I could tell she was struggling to keep back the tears. I didn’t know what to say that wouldn’t set her off. “How long will Cecil be with you?” I finally asked.
“All of Pesach,” she responded, “eight days. Then I put him on a plane for Osaka. Yosh is very influential in the government. At first I was surprised he was willing to send Cecil to me at all, but then I thought maybe he doesn’t hate me as much as I think.”
I glanced warningly from her to the boy, concerned about his hearing these words, possibly reporting back to Papa-san. “It’s okay,” she reassured me. “Cecil doesn’t know any English. Yosh speaks only Japanese to him.”
“Oh,” I remarked, “then you must have taught him the Mah nishtanah in Japanese.”
“Right,” she returned. “Anyway, as I was saying, maybe Yosh really does have a bit of feeling for me in his heart. But this is a test, I know that. He’s like that. First I wondered how he could let Cecil go after two years of withholding him from me. Wouldn’t he be afraid I might not return him? But then I realized that with his influence he would just turn it into an international incident. Our government is so anxious, or at least certain members of it are, to keep on his good side, that they would see that Cecil was returned if I kept him even a day extra. And then I’d never see my boy again.”
“He must be pretty powerful,” I observed.

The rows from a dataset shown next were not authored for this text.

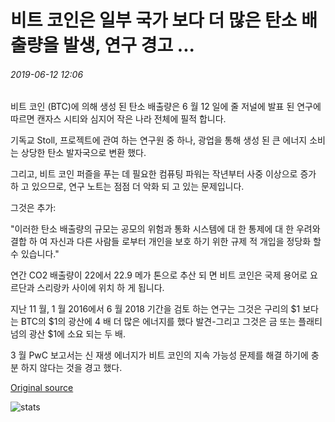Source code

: # 비트 코인은 일부 국가 보다 더 많은 탄소 배출량을 발생, 연구 경고 ...

###### 2019-06-12 12:06

비트 코인 (BTC)에 의해 생성 된 탄소 배출량은 6 월 12 일에 줄 저널에 발표 된 연구에 따르면 캔자스 시티와 심지어 작은 나라 전체에 필적 합니다.

기독교 Stoll, 프로젝트에 관여 하는 연구원 중 하나, 광업을 통해 생성 된 큰 에너지 소비는 상당한 탄소 발자국으로 변환 했다.

그리고, 비트 코인 퍼즐을 푸는 데 필요한 컴퓨팅 파워는 작년부터 사중 이상으로 증가 하 고 있으므로, 연구 노트는 점점 더 악화 되 고 있는 문제입니다.

그것은 추가:

"이러한 탄소 배출량의 규모는 공모의 위험과 통화 시스템에 대 한 통제에 대 한 우려와 결합 하 여 자신과 다른 사람들 로부터 개인을 보호 하기 위한 규제 적 개입을 정당화 할 수 있습니다."

연간 CO2 배출량이 22에서 22.9 메가 톤으로 추산 되 면 비트 코인은 국제 용어로 요르단과 스리랑카 사이에 위치 하 게 됩니다.

지난 11 월, 1 월 2016에서 6 월 2018 기간을 검토 하는 연구는 그것은 구리의 $1 보다는 BTC의 $1의 광산에 4 배 더 많은 에너지를 했다 발견-그리고 그것은 금 또는 플래티넘의 광산 $1에 소요 되는 두 배.

3 월 PwC 보고서는 신 재생 에너지가 비트 코인의 지속 가능성 문제를 해결 하기에 충분 하지 않다는 것을 경고 했다.

[Original source](https://cointelegraph.com/news/bitcoin-generates-more-carbon-emissions-than-some-countries-study-warns)

![stats](https://c.statcounter.com/11760860/0/a89fa40b/1/ "stats")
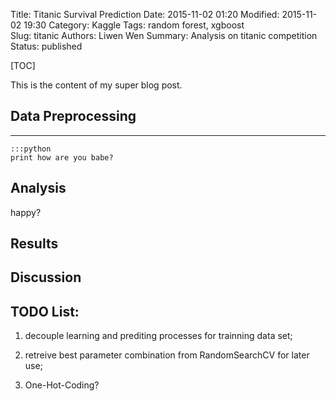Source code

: Title: Titanic Survival Prediction 
Date: 2015-11-02 01:20
Modified: 2015-11-02 19:30
Category: Kaggle
Tags: random forest, xgboost  
Slug:  titanic
Authors: Liwen Wen
Summary: Analysis on titanic competition 
Status: published

[TOC]

This is the content of my super blog post.
## Data Preprocessing
---
    :::python
    print how are you babe?
## Analysis
happy?
## Results
## Discussion
## TODO List:

1. decouple learning and prediting processes for trainning data set;

2. retreive best parameter combination from RandomSearchCV for later use;

3. One-Hot-Coding?
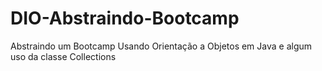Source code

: # DIO-Abstraindo-Bootcamp
 Abstraindo um Bootcamp Usando Orientação a Objetos em Java
 e algum uso da classe Collections
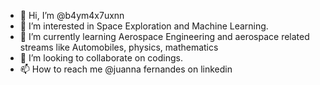 - 👋 Hi, I’m @b4ym4x7uxnn
- 👀 I’m interested in Space Exploration and Machine Learning.
- 🌱 I’m currently learning Aerospace Engineering and aerospace related streams like Automobiles, physics, mathematics
- 💞️ I’m looking to collaborate on codings.
- 📫 How to reach me @juanna fernandes on linkedin

<!---
b4ym4x7uxnn/b4ym4x7uxnn is a ✨ special ✨ repository because its `README.md` (this file) appears on your GitHub profile.
You can click the Preview link to take a look at your changes.
--->
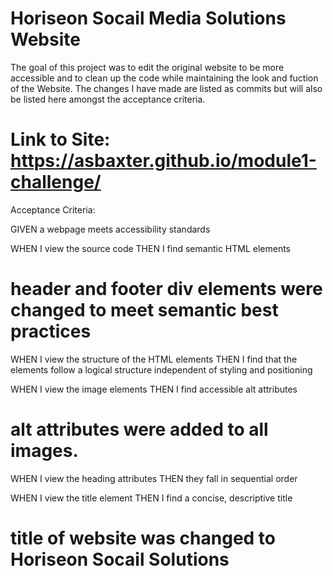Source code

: # Horiseon Socail Media Solutions Website

The goal of this project was to edit the original website to be more accessible and to clean up the code while maintaining the look and fuction of the Website. The changes I have made are listed as commits but will also be listed here amongst the acceptance criteria.

# Link to Site: https://asbaxter.github.io/module1-challenge/


Acceptance Criteria:

GIVEN a webpage meets accessibility standards

WHEN I view the source code
THEN I find semantic HTML elements
# header and footer div elements were changed to meet semantic best practices


WHEN I view the structure of the HTML elements
THEN I find that the elements follow a logical structure independent of 
styling and positioning


WHEN I view the image elements
THEN I find accessible alt attributes
# alt attributes were added to all images.

WHEN I view the heading attributes
THEN they fall in sequential order

WHEN I view the title element
THEN I find a concise, descriptive title
# title of website was changed to Horiseon Socail Solutions

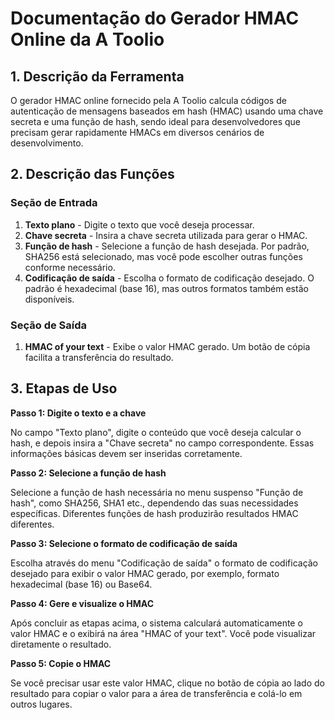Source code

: # Documentação do Gerador HMAC Online da A Toolio

## 1. Descrição da Ferramenta

O gerador HMAC online fornecido pela A Toolio calcula códigos de autenticação de mensagens baseados em hash (HMAC) usando uma chave secreta e uma função de hash, sendo ideal para desenvolvedores que precisam gerar rapidamente HMACs em diversos cenários de desenvolvimento.

## 2. Descrição das Funções

### Seção de Entrada

1. **Texto plano** - Digite o texto que você deseja processar.
2. **Chave secreta** - Insira a chave secreta utilizada para gerar o HMAC.
3. **Função de hash** - Selecione a função de hash desejada. Por padrão, SHA256 está selecionado, mas você pode escolher outras funções conforme necessário.
4. **Codificação de saída** - Escolha o formato de codificação desejado. O padrão é hexadecimal (base 16), mas outros formatos também estão disponíveis.

### Seção de Saída

1. **HMAC of your text** - Exibe o valor HMAC gerado. Um botão de cópia facilita a transferência do resultado.

## 3. Etapas de Uso

**Passo 1: Digite o texto e a chave**

No campo "Texto plano", digite o conteúdo que você deseja calcular o hash, e depois insira a "Chave secreta" no campo correspondente. Essas informações básicas devem ser inseridas corretamente.

**Passo 2: Selecione a função de hash**

Selecione a função de hash necessária no menu suspenso "Função de hash", como SHA256, SHA1 etc., dependendo das suas necessidades específicas. Diferentes funções de hash produzirão resultados HMAC diferentes.

**Passo 3: Selecione o formato de codificação de saída**

Escolha através do menu "Codificação de saída" o formato de codificação desejado para exibir o valor HMAC gerado, por exemplo, formato hexadecimal (base 16) ou Base64.

**Passo 4: Gere e visualize o HMAC**

Após concluir as etapas acima, o sistema calculará automaticamente o valor HMAC e o exibirá na área "HMAC of your text". Você pode visualizar diretamente o resultado.

**Passo 5: Copie o HMAC**

Se você precisar usar este valor HMAC, clique no botão de cópia ao lado do resultado para copiar o valor para a área de transferência e colá-lo em outros lugares.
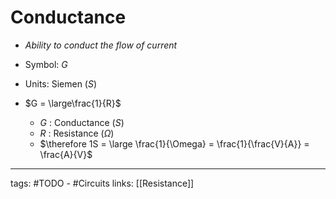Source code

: # Conductance
- *Ability to conduct the flow of current*
- Symbol: $G$
- Units: Siemen ($S$)

- $G = \large\frac{1}{R}$
	- $G$ : Conductance ($S$)
	- $R$ : Resistance ($\Omega$)
	- $\therefore 1S = \large \frac{1}{\Omega} = \frac{1}{\frac{V}{A}} = \frac{A}{V}$


---
tags: #TODO - #Circuits 
links: [[Resistance]]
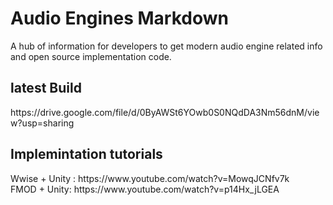 # Audio Engines Markdown
A hub of information for developers to get modern audio engine related info and open source implementation code.
<br>
<h2>latest Build</h2>
https://drive.google.com/file/d/0ByAWSt6YOwb0S0NQdDA3Nm56dnM/view?usp=sharing
<br>
<h2> Implemintation tutorials</h2>
Wwise + Unity : https://www.youtube.com/watch?v=MowqJCNfv7k
<br>
FMOD + Unity: https://www.youtube.com/watch?v=p14Hx_jLGEA



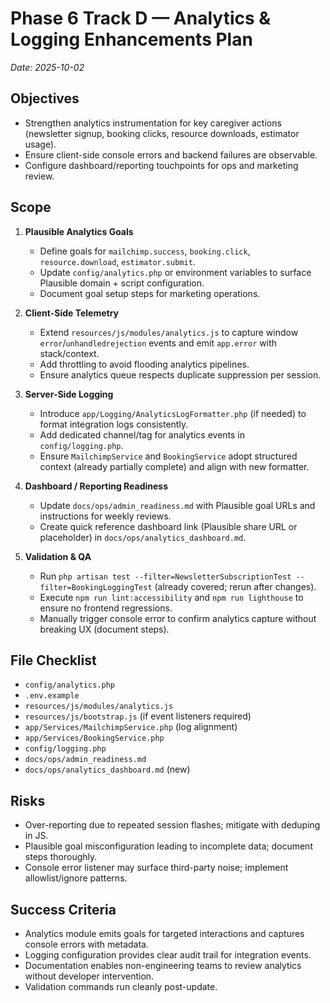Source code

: # Phase 6 Track D — Analytics & Logging Enhancements Plan
_Date: 2025-10-02_

## Objectives
- Strengthen analytics instrumentation for key caregiver actions (newsletter signup, booking clicks, resource downloads, estimator usage).
- Ensure client-side console errors and backend failures are observable.
- Configure dashboard/reporting touchpoints for ops and marketing review.

## Scope
1. **Plausible Analytics Goals**
   - Define goals for `mailchimp.success`, `booking.click`, `resource.download`, `estimator.submit`.
   - Update `config/analytics.php` or environment variables to surface Plausible domain + script configuration.
   - Document goal setup steps for marketing operations.

2. **Client-Side Telemetry**
   - Extend `resources/js/modules/analytics.js` to capture window `error`/`unhandledrejection` events and emit `app.error` with stack/context.
   - Add throttling to avoid flooding analytics pipelines.
   - Ensure analytics queue respects duplicate suppression per session.

3. **Server-Side Logging**
   - Introduce `app/Logging/AnalyticsLogFormatter.php` (if needed) to format integration logs consistently.
   - Add dedicated channel/tag for analytics events in `config/logging.php`.
   - Ensure `MailchimpService` and `BookingService` adopt structured context (already partially complete) and align with new formatter.

4. **Dashboard / Reporting Readiness**
   - Update `docs/ops/admin_readiness.md` with Plausible goal URLs and instructions for weekly reviews.
   - Create quick reference dashboard link (Plausible share URL or placeholder) in `docs/ops/analytics_dashboard.md`.

5. **Validation & QA**
   - Run `php artisan test --filter=NewsletterSubscriptionTest --filter=BookingLoggingTest` (already covered; rerun after changes).
   - Execute `npm run lint:accessibility` and `npm run lighthouse` to ensure no frontend regressions.
   - Manually trigger console error to confirm analytics capture without breaking UX (document steps).

## File Checklist
- `config/analytics.php`
- `.env.example`
- `resources/js/modules/analytics.js`
- `resources/js/bootstrap.js` (if event listeners required)
- `app/Services/MailchimpService.php` (log alignment)
- `app/Services/BookingService.php`
- `config/logging.php`
- `docs/ops/admin_readiness.md`
- `docs/ops/analytics_dashboard.md` (new)

## Risks
- Over-reporting due to repeated session flashes; mitigate with deduping in JS.
- Plausible goal misconfiguration leading to incomplete data; document steps thoroughly.
- Console error listener may surface third-party noise; implement allowlist/ignore patterns.

## Success Criteria
- Analytics module emits goals for targeted interactions and captures console errors with metadata.
- Logging configuration provides clear audit trail for integration events.
- Documentation enables non-engineering teams to review analytics without developer intervention.
- Validation commands run cleanly post-update.
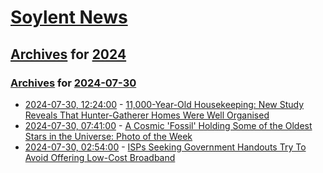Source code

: # [Soylent News](../../../README.md)

## [Archives](../../index.md) for [2024](../index.md)

### [Archives](../../index.md) for [2024-07-30](index.md)

* [2024-07-30, 12:24:00](https://soylentnews.org/article.pl?sid=24/07/30/0126227&from=rss) - [11,000-Year-Old Housekeeping: New Study Reveals That Hunter-Gatherer Homes Were Well Organised](https://soylentnews.org/article.pl?sid=24/07/30/0126227&from=rss)
* [2024-07-30, 07:41:00](https://soylentnews.org/article.pl?sid=24/07/29/1832232&from=rss) - [A Cosmic 'Fossil' Holding Some of the Oldest Stars in the Universe: Photo of the Week](https://soylentnews.org/article.pl?sid=24/07/29/1832232&from=rss)
* [2024-07-30, 02:54:00](https://soylentnews.org/article.pl?sid=24/07/29/1829238&from=rss) - [ISPs Seeking Government Handouts Try To Avoid Offering Low-Cost Broadband](https://soylentnews.org/article.pl?sid=24/07/29/1829238&from=rss)

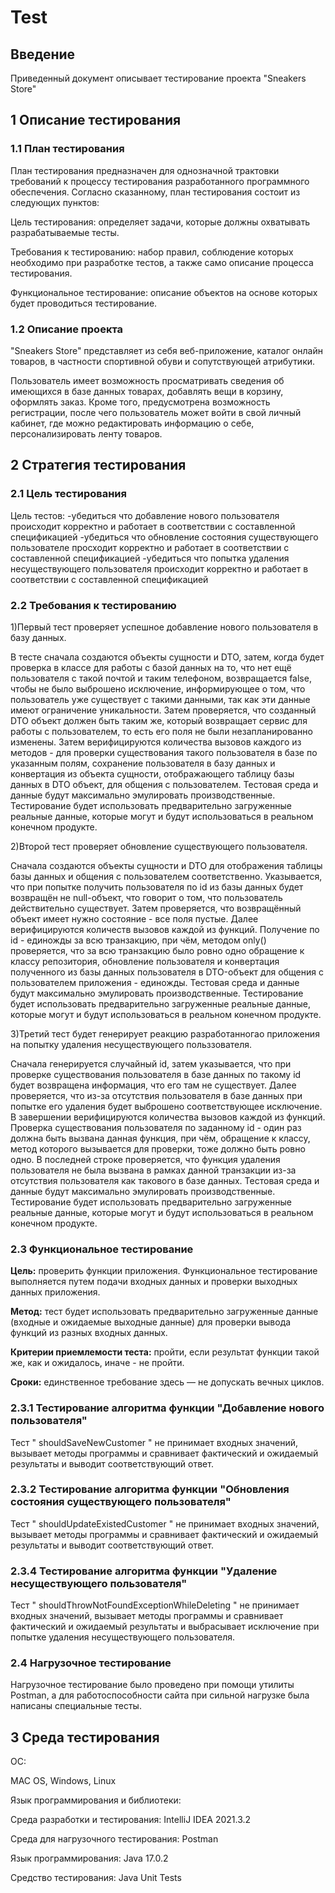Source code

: # Test

## Введение

Приведенный документ описывает тестирование проекта "Sneakers Store"

## 1  Описание тестирования

### 1.1  План тестирования

План тестирования предназначен для однозначной трактовки требований к процессу тестирования разработанного программного обеспечения.
Согласно сказанному, план тестирования состоит из следующих пунктов:

Цель тестирования: определяет задачи, которые должны охватывать разрабатываемые тесты.

Требования к тестированию: набор правил, соблюдение которых необходимо при разработке тестов, а также само описание процесса тестирования.

Функциональное тестирование: описание объектов на основе которых будет проводиться тестирование.

### 1.2 Описание проекта

"Sneakers Store" представляет из себя веб-приложение, каталог онлайн товаров, в частности спортивной обуви и сопутствующей атрибутики. 

Пользователь имеет возможность просматривать сведения об имеющихся в базе данных товарах, добавлять вещи в корзину, оформлять заказ. Кроме того, предусмотрена возможность регистрации, после чего пользователь может войти в свой личный кабинет, где можно редактировать информацию о себе, персонализировать ленту товаров. 

## 2 Стратегия тестирования

### 2.1 Цель тестирования

Цель тестов:
-убедиться что добавление нового пользователя происходит корректно и работает в соответствии с составленной спецификацией 
-убедиться что обновление состояния существующего пользователе просходит корректно и работает в соответствии с составленной спецификацией
-убедиться что попытка удаления несуществующего пользователя происходит корректно и работает в соответствии с составленной спецификацией

### 2.2 Требования к тестированию

1)Первый тест проверяет успешное добавление нового пользователя в базу данных.

В тесте сначала создаются объекты сущности и DTO, затем, когда будет проверка в классе для работы с базой данных на то, что нет ещё пользователя с такой почтой и таким телефоном, возвращается false, чтобы не было выброшено исключение, информирующее о том, что пользователь уже существует с такими данными, так как эти данные имеют ограничение уникальности. Затем проверяется, что созданный DTO объект должен быть таким же, который возвращает сервис для работы с пользователем, то есть его поля не были незапланированно изменены. Затем верифицируются количества вызовов каждого из методов - для проверки существования такого пользователя в базе по указанным полям, сохранение пользователя в базу данных и конвертация из объекта сущности, отображающего таблицу базы данных в DTO объект, для общения с пользователем.
Тестовая среда и данные будут максимально эмулировать производственные.
Тестирование будет использовать предварительно загруженные реальные данные, которые могут и будут использоваться в реальном конечном продукте.

2)Второй тест проверяет обновление существующего пользователя.

Сначала создаются объекты сущности и DTO для отображения таблицы базы данных и общения с пользователем соответственно. Указывается, что при попытке получить пользователя пo id из базы данных будет возвращён не null-объект, что говорит о том, что пользователь действительно существует. Затем проверяется, что возвращённый объект имеет нужно состояние - все поля пустые. Далее верифицируются количеств вызовов каждой из функций. Получение по id - единожды за всю транзакцию, при чём, методом only() проверяется, что за всю транзакцию было ровно одно обращение к классу репозитория, обновление пользователя и конвертация полученного из базы данных пользователя в DTO-объект для общения с пользователем приложения - единожды.
Тестовая среда и данные будут максимально эмулировать производственные.
Тестирование будет использовать предварительно загруженные реальные данные, которые могут и будут использоваться в реальном конечном продукте.


3)Третий тест будет генерирует реакцию разработанногао приложения на попытку удаления несуществующего польззователя.

Сначала генерируется случайный id, затем указывается, что при проверке существования пользователя в базе данных по такому id будет возвращена информация, что его там не существует. Далее проверяется, что из-за отсутствия пользователя в базе данных при попытке его удаления будет выброшено соответствующее исключение. В завершении верифицируются количества вызовов каждой из функций. Проверка существования пользователя по заданному id - один раз должна быть вызвана данная функция, при чём, обращение к классу, метод которого вызывается для проверки, тоже должно быть ровно одно. В последней строке проверяется, что функция удаления пользователя не была вызвана в рамках данной транзакции из-за отсутствия пользователя как такового в базе данных.
Тестовая среда и данные будут максимально эмулировать производственные.
Тестирование будет использовать предварительно загруженные реальные данные, которые могут и будут использоваться в реальном конечном продукте.


### 2.3 Функциональное тестирование

**Цель:** проверить функции приложения. Функциональное тестирование выполняется путем подачи входных данных и проверки выходных данных приложения.

**Метод:** тест будет использовать предварительно загруженные данные (входные и ожидаемые выходные данные) для проверки вывода функций из разных входных данных.

**Критерии приемлемости теста:** пройти, если результат функции такой же, как и ожидалось, иначе - не пройти.

**Сроки:** единственное требование здесь — не допускать вечных циклов.

### 2.3.1 Тестирование алгоритма функции "Добавление нового пользователя"

Тест " shouldSaveNewCustomer " не принимает входных значений, вызывает методы программы и сравнивает фактический и ожидаемый результаты и выводит соответствующий ответ.  

### 2.3.2 Тестирование алгоритма функции "Обновления состояния существующего пользователя"

Тест " shouldUpdateExistedCustomer " не принимает входных значений, вызывает методы программы и сравнивает фактический и ожидаемый результаты и выводит соответствующий ответ. 

### 2.3.4 Тестирование алгоритма функции "Удаление несуществующего пользователя"

Тест " shouldThrowNotFoundExceptionWhileDeleting " не принимает входных значений, вызывает методы программы и сравнивает фактический и ожидаемый результаты и выбрасывает исключение при попытке удаления несуществующего пользователя.

### 2.4 Нагрузочное тестирование

Нагрузочное тестирование было проведено при помощи утилиты Postman, а для работоспособности сайта при сильной нагрузке была написаны специальные тесты.

## 3 Среда тестирования

ОС:

MAC OS, Windows, Linux

Язык программирования и библиотеки:

Среда разработки и тестирования: IntelliJ IDEA 2021.3.2

Среда для нагрузочного тестирования: Postman

Язык программирования: Java 17.0.2

Средство тестирования: Java Unit Tests

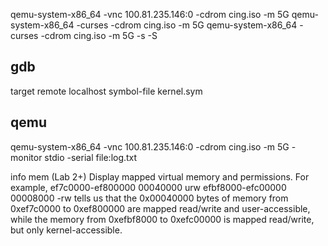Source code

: qemu-system-x86_64  -vnc 100.81.235.146:0 -cdrom cing.iso -m 5G
qemu-system-x86_64  -curses -cdrom cing.iso -m 5G
qemu-system-x86_64  -curses -cdrom cing.iso -m 5G -s -S

## gdb
target remote localhost
symbol-file kernel.sym

## qemu
qemu-system-x86_64  -vnc 100.81.235.146:0 -cdrom cing.iso -m 5G  -monitor stdio -serial file:log.txt 

info mem
(Lab 2+) Display mapped virtual memory and permissions. For example,
ef7c0000-ef800000 00040000 urw
efbf8000-efc00000 00008000 -rw
tells us that the 0x00040000 bytes of memory from 0xef7c0000 to 0xef800000 are mapped read/write and user-accessible, while the memory from 0xefbf8000 to 0xefc00000 is mapped read/write, but only kernel-accessible.


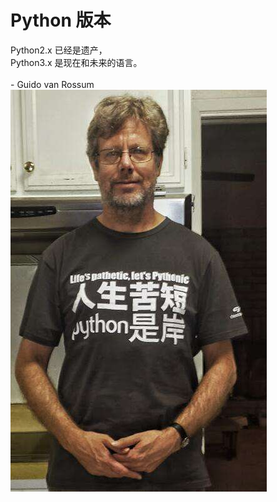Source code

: 
# Python 版本




<div grid="~ cols-2" class="justify-items-center items-center mt-10">

<div class="text-4xl">
    <div class="text-left">
    Python2.x 已经是遗产，<br/>
    Python3.x 是现在和未来的语言。<br>
    </div>
    <br/>
    <div class="text-right">
    - Guido van Rossum
    </div>
</div>

<div>

<img src="/Guido.jpeg" class="h-90" />

</div>

</div>

<!--
Python是诞生于1990年
于2000年发布Python2.0版本
由于Python开发者觉得Python2已不再满足开发的需求，
于是2008年Python3.0发布，
2010年发布Python2.7版本，这是最后一个python2的版本，
我们正式进入Python3.x时代
Python 2.7 于 2020 年 1 月 1 日终止支持
那python2和python3有什么不同呢？
python2 采用ASCII编码，所以在面对中文及一些特殊字符的时候会出错，python3 采用的是UTF-8编码
python2 的print是一条语句，单个print "Hello" , 如果print("hello", "world")接受的是一个元组， python3则是一个函数，接收的是位置参数， print("hello", "world")
python2中True和False是一个全局变量，可以随意修改，而在python3 中，变成了两个关键字，指向两个固定的对象，不允许再被重新赋值

Python 对新手十分友好，上手快，第一个缺点就是运行速度慢，和C相比非常慢，因为Python是解释型语言，代码在执行时会一行一行地翻译成CPU能理解的机器码，这个翻译过程非常耗时，所以很慢。而C是运行前直接编译成CPU能执行的机器码，所以非常快。

第二个缺点就是代码不能加密。如果要发布你的 Python 程序，实际上就是发布源代码。像 JAVA , C 这些编译型的语言，都没有这个问题，而解释型的语言，则必须把源码发布出去。

不过对一些脚本来说问题不大，远不会对CPU的资源分配造成多大的影响
-->
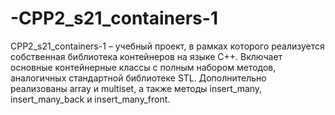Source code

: # -CPP2_s21_containers-1
CPP2_s21_containers-1 – учебный проект, в рамках которого реализуется собственная библиотека контейнеров на языке C++. Включает основные контейнерные классы с полным набором методов, аналогичных стандартной библиотеке STL. Дополнительно реализованы array и multiset, а также методы insert_many, insert_many_back и insert_many_front.
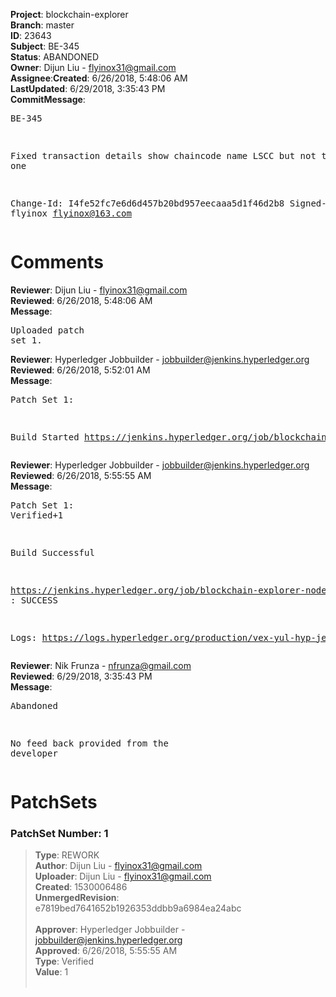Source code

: <strong>Project</strong>: blockchain-explorer</br><strong>Branch</strong>: master<br><strong>ID</strong>: 23643<br><strong>Subject</strong>: BE-345<br><strong>Status</strong>: ABANDONED<br><strong>Owner</strong>: Dijun Liu - flyinox31@gmail.com<br><strong>Assignee</strong>:<strong>Created</strong>: 6/26/2018, 5:48:06 AM<br><strong>LastUpdated</strong>: 6/29/2018, 3:35:43 PM<br><strong>CommitMessage</strong>:<br><pre>BE-345

Fixed transaction details show chaincode name LSCC but not the real one

Change-Id: I4fe52fc7e6d6d457b20bd957eecaaa5d1f46d2b8
Signed-off-by: flyinox <flyinox@163.com>
</pre><h1>Comments</h1><strong>Reviewer</strong>: Dijun Liu - flyinox31@gmail.com<br><strong>Reviewed</strong>: 6/26/2018, 5:48:06 AM<br><strong>Message</strong>: <pre>Uploaded patch set 1.</pre><strong>Reviewer</strong>: Hyperledger Jobbuilder - jobbuilder@jenkins.hyperledger.org<br><strong>Reviewed</strong>: 6/26/2018, 5:52:01 AM<br><strong>Message</strong>: <pre>Patch Set 1:

Build Started https://jenkins.hyperledger.org/job/blockchain-explorer-node6-verify-x86_64/222/</pre><strong>Reviewer</strong>: Hyperledger Jobbuilder - jobbuilder@jenkins.hyperledger.org<br><strong>Reviewed</strong>: 6/26/2018, 5:55:55 AM<br><strong>Message</strong>: <pre>Patch Set 1: Verified+1

Build Successful 

https://jenkins.hyperledger.org/job/blockchain-explorer-node6-verify-x86_64/222/ : SUCCESS

Logs: https://logs.hyperledger.org/production/vex-yul-hyp-jenkins-3/blockchain-explorer-node6-verify-x86_64/222</pre><strong>Reviewer</strong>: Nik Frunza - nfrunza@gmail.com<br><strong>Reviewed</strong>: 6/29/2018, 3:35:43 PM<br><strong>Message</strong>: <pre>Abandoned

No feed back provided from the developer</pre><h1>PatchSets</h1><h3>PatchSet Number: 1</h3><blockquote><strong>Type</strong>: REWORK<br><strong>Author</strong>: Dijun Liu - flyinox31@gmail.com<br><strong>Uploader</strong>: Dijun Liu - flyinox31@gmail.com<br><strong>Created</strong>: 1530006486<br><strong>UnmergedRevision</strong>: e7819bed7641652b1926353ddbb9a6984ea24abc<br><br><strong>Approver</strong>: Hyperledger Jobbuilder - jobbuilder@jenkins.hyperledger.org<br><strong>Approved</strong>: 6/26/2018, 5:55:55 AM<br><strong>Type</strong>: Verified<br><strong>Value</strong>: 1<br><br></blockquote>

“Oh yes,” she explained, “he’s sort of a power behind the throne. Or at least the throne that those certain members I mentioned want to stay on the good side of. He’s the chief adviser to the minister who makes the decisions about what electronic products can be imported into Japan. And the minister knows nothing about electronics or economics. He follows Yosh’s advice to the letter. Cecil was born in Japan. As far as our government is concerned, he’s a foreign national. If I kept him against Yosh’s wishes, I would be accused of kidnapping. I’d never see him again. But if I follow instructions, I may get to see him once or twice a year.”
To this I could say nothing, so I just dug into the brisket.
“Look,” she put in, “this doesn’t affect anything between us. It was over with Yosh and me long before I left him. He got back at me by keeping Cecil. Cecil’s my son, but I’ll never have much time with him. And that’s quite enough on that subject. Why don’t you tell me something about pan, or about poker?”
“Why don’t I do that another time?” I suggested. “Looks like Zaydeh’s getting ready to continue. If we don’t let him, we’ll be here till past midnight, just like last year.”